▶ _Available data_:
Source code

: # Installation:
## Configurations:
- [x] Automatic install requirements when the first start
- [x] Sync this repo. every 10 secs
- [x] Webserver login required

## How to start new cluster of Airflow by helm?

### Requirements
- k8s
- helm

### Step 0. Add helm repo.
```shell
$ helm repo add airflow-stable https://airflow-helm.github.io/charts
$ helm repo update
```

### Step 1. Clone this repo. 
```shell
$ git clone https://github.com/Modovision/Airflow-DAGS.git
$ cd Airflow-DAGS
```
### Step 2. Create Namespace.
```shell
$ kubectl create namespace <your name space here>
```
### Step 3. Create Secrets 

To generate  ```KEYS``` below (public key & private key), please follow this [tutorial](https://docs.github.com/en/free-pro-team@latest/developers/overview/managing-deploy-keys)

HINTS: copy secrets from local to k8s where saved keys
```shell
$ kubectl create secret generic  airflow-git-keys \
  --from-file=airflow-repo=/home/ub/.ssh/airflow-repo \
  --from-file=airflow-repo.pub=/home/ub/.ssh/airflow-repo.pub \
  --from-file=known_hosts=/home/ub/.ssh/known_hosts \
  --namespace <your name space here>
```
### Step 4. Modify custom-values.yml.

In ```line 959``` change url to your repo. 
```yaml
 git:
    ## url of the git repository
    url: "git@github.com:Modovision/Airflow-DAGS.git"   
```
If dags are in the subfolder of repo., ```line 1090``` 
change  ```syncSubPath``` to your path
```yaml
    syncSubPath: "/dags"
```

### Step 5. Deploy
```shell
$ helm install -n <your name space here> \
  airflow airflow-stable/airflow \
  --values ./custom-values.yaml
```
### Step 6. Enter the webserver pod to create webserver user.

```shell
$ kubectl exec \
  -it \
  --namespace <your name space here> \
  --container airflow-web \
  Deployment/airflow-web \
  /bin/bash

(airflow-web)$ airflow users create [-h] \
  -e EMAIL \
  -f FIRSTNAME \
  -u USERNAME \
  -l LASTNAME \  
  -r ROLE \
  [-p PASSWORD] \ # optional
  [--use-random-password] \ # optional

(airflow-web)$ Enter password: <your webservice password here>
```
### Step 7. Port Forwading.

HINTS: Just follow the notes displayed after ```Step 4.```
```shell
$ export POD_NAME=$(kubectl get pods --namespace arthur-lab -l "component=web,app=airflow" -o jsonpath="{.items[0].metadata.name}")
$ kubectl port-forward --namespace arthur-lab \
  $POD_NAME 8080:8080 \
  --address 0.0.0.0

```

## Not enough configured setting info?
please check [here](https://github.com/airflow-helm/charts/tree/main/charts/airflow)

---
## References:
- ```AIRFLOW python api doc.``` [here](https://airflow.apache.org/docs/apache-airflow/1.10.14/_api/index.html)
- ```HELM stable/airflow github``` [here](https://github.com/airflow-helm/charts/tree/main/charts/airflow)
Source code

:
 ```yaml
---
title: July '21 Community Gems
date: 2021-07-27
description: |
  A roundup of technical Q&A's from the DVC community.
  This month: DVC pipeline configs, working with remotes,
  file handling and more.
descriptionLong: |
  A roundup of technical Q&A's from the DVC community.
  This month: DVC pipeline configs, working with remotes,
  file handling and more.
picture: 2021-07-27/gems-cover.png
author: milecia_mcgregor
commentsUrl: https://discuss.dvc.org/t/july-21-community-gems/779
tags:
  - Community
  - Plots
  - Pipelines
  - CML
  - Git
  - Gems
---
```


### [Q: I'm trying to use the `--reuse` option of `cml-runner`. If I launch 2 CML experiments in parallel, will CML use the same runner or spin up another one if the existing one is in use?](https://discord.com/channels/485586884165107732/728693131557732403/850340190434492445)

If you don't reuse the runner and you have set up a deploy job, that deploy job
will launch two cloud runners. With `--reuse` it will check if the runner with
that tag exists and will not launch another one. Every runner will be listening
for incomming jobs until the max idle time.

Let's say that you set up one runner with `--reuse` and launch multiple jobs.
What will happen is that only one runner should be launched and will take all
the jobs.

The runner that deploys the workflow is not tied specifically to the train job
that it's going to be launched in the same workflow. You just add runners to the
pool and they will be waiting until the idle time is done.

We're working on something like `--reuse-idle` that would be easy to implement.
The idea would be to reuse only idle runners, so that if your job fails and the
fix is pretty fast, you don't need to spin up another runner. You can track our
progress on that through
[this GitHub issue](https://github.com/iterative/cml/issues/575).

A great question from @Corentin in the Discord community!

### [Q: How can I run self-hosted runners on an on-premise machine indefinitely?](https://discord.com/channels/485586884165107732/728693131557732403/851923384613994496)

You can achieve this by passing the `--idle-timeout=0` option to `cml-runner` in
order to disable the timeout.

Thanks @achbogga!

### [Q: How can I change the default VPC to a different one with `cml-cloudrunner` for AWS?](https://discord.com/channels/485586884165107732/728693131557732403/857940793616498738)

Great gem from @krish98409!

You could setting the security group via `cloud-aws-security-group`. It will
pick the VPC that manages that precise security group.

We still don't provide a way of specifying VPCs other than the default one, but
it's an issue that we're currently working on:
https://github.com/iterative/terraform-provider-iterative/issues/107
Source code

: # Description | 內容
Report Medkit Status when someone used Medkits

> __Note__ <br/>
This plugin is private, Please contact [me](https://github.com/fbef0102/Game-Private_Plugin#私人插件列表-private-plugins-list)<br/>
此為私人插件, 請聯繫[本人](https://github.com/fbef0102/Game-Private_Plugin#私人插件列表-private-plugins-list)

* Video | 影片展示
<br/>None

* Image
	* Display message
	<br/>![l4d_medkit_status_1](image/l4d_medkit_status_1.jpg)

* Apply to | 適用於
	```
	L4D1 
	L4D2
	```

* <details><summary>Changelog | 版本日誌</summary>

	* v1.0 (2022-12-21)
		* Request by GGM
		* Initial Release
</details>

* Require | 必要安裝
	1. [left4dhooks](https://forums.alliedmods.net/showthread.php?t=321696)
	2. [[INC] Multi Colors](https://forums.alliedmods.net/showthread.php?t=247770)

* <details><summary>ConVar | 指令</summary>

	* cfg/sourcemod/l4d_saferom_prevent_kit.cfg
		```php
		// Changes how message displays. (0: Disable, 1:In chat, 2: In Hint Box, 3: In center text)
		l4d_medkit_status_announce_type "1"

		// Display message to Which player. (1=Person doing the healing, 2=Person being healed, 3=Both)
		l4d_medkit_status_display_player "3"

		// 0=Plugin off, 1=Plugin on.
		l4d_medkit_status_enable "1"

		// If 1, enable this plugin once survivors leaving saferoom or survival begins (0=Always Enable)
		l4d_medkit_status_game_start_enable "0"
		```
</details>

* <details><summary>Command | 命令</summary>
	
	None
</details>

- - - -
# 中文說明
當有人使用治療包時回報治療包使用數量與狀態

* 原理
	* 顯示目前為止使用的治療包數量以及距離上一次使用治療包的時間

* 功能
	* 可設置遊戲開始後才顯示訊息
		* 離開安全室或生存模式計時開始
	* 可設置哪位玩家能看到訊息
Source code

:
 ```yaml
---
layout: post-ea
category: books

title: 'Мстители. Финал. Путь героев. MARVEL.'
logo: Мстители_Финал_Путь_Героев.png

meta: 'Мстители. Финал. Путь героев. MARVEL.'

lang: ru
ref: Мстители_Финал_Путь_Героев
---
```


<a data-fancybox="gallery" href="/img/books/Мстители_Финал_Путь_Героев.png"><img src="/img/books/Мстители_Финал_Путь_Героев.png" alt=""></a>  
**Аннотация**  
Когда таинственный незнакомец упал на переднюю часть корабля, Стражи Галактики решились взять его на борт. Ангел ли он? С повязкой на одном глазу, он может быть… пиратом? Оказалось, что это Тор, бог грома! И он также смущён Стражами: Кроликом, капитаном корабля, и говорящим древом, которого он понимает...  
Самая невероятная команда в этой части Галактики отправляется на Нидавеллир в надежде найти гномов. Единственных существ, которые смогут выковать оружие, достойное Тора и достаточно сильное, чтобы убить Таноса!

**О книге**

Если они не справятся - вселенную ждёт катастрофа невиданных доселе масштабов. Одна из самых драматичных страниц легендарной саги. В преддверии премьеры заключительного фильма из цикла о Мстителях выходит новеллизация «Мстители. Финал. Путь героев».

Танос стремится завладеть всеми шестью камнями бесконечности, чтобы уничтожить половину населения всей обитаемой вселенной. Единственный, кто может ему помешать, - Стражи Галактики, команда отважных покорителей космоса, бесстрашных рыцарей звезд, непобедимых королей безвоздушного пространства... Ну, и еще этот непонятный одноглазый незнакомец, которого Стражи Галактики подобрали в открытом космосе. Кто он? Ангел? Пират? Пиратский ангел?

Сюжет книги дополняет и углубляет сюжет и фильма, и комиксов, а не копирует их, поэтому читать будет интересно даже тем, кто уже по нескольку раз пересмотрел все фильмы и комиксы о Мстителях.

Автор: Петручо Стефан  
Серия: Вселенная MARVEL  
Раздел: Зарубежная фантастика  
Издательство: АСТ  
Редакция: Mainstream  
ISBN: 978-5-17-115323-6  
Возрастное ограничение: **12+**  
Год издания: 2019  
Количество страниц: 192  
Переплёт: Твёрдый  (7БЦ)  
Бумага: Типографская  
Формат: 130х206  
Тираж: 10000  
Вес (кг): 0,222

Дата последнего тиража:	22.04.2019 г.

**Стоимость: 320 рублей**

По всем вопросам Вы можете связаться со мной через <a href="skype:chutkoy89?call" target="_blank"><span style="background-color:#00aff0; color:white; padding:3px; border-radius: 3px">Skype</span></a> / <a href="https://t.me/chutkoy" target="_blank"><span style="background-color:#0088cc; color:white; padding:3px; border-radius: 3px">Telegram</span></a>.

▶ _Activity_: Everything above from the line containing "The idea would" down to the line containing "A great question" should be copied exactly, both end lines included, and nothing else.

▶ _Task answer_:
The idea would be to reuse only idle runners, so that if your job fails and the
fix is pretty fast, you don't need to spin up another runner. You can track our
progress on that through
[this GitHub issue](https://github.com/iterative/cml/issues/575).

A great question from @Corentin in the Discord community!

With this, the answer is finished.